— ACTIVITY —
Would you please output, word for word, the span of the listing below that opens on the line containing "eorum in Bethel." and closes on the line containing "medio fratrum suorum."? Include both ends and nothing more.

— SUPPLIED DATA —
[Start of Attachment]

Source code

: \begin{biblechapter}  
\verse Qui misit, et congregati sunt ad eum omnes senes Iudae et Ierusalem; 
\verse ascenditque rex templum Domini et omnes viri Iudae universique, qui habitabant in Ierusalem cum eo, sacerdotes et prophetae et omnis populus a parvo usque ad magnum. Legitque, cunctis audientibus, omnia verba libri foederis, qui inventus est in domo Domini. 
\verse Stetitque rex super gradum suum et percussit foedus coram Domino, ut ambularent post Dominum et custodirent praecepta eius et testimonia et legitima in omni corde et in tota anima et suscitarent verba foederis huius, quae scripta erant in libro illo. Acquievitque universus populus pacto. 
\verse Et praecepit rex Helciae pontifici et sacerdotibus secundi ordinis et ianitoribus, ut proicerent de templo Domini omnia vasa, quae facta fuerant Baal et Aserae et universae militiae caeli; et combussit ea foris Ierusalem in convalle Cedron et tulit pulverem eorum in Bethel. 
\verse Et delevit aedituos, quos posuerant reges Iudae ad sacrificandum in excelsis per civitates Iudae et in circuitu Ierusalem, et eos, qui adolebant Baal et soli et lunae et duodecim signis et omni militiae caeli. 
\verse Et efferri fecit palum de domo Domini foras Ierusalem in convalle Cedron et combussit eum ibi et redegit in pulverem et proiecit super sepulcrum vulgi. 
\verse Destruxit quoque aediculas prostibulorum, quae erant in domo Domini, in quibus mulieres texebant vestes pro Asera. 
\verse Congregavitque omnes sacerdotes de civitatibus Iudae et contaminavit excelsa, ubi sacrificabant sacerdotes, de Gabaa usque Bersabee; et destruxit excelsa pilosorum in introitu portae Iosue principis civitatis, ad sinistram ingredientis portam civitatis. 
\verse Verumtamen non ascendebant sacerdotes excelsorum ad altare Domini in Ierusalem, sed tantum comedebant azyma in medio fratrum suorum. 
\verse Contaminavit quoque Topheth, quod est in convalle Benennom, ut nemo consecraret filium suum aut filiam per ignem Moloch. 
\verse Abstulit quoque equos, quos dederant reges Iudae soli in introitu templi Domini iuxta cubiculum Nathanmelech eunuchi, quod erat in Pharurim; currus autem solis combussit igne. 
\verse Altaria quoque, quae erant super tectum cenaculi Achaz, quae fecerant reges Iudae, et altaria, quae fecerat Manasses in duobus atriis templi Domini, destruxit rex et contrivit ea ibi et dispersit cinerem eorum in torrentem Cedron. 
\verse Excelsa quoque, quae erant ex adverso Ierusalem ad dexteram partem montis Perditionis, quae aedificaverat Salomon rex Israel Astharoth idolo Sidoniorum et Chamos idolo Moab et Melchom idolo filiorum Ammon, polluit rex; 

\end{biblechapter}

[End of Attachment]
[Start of Attachment]

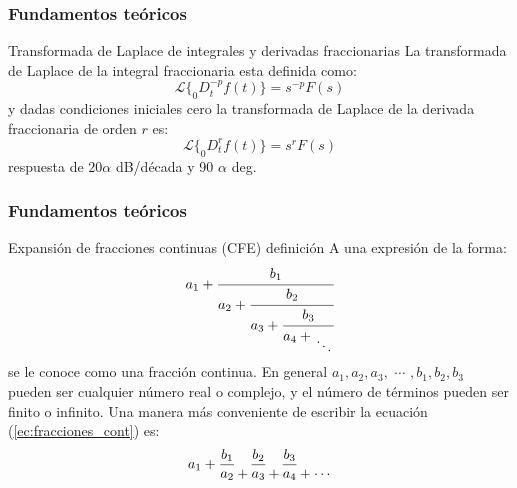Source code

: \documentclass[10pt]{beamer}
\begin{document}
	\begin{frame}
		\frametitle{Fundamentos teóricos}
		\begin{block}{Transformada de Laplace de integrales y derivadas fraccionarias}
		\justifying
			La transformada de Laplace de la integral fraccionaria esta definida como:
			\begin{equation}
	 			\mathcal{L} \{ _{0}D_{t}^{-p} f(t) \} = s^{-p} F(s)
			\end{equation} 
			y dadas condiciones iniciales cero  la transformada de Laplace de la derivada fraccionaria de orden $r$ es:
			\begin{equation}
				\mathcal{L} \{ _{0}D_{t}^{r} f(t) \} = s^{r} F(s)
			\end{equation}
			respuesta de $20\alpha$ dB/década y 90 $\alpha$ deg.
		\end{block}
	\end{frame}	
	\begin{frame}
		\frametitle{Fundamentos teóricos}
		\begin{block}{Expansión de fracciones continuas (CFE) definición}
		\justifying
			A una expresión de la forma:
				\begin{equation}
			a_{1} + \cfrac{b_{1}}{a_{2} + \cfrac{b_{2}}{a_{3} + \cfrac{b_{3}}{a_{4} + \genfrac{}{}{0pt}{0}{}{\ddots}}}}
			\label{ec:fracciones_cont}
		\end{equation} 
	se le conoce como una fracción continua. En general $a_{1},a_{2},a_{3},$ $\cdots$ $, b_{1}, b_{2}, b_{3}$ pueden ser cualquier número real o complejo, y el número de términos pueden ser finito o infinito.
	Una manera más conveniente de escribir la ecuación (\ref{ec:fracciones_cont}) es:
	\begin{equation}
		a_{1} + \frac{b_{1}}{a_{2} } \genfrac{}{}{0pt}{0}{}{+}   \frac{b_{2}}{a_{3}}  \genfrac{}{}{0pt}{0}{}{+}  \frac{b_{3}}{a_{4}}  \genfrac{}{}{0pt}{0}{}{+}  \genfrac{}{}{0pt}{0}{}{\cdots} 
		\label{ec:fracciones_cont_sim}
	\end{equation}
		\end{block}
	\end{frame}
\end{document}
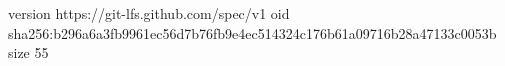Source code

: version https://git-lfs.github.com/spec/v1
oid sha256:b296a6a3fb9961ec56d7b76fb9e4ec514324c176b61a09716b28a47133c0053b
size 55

[End of Attachment]

— ANSWER FOR THIS EXERCISE —
\verse Et praecepit rex Helciae pontifici et sacerdotibus secundi ordinis et ianitoribus, ut proicerent de templo Domini omnia vasa, quae facta fuerant Baal et Aserae et universae militiae caeli; et combussit ea foris Ierusalem in convalle Cedron et tulit pulverem eorum in Bethel. 
\verse Et delevit aedituos, quos posuerant reges Iudae ad sacrificandum in excelsis per civitates Iudae et in circuitu Ierusalem, et eos, qui adolebant Baal et soli et lunae et duodecim signis et omni militiae caeli. 
\verse Et efferri fecit palum de domo Domini foras Ierusalem in convalle Cedron et combussit eum ibi et redegit in pulverem et proiecit super sepulcrum vulgi. 
\verse Destruxit quoque aediculas prostibulorum, quae erant in domo Domini, in quibus mulieres texebant vestes pro Asera. 
\verse Congregavitque omnes sacerdotes de civitatibus Iudae et contaminavit excelsa, ubi sacrificabant sacerdotes, de Gabaa usque Bersabee; et destruxit excelsa pilosorum in introitu portae Iosue principis civitatis, ad sinistram ingredientis portam civitatis. 
\verse Verumtamen non ascendebant sacerdotes excelsorum ad altare Domini in Ierusalem, sed tantum comedebant azyma in medio fratrum suorum. 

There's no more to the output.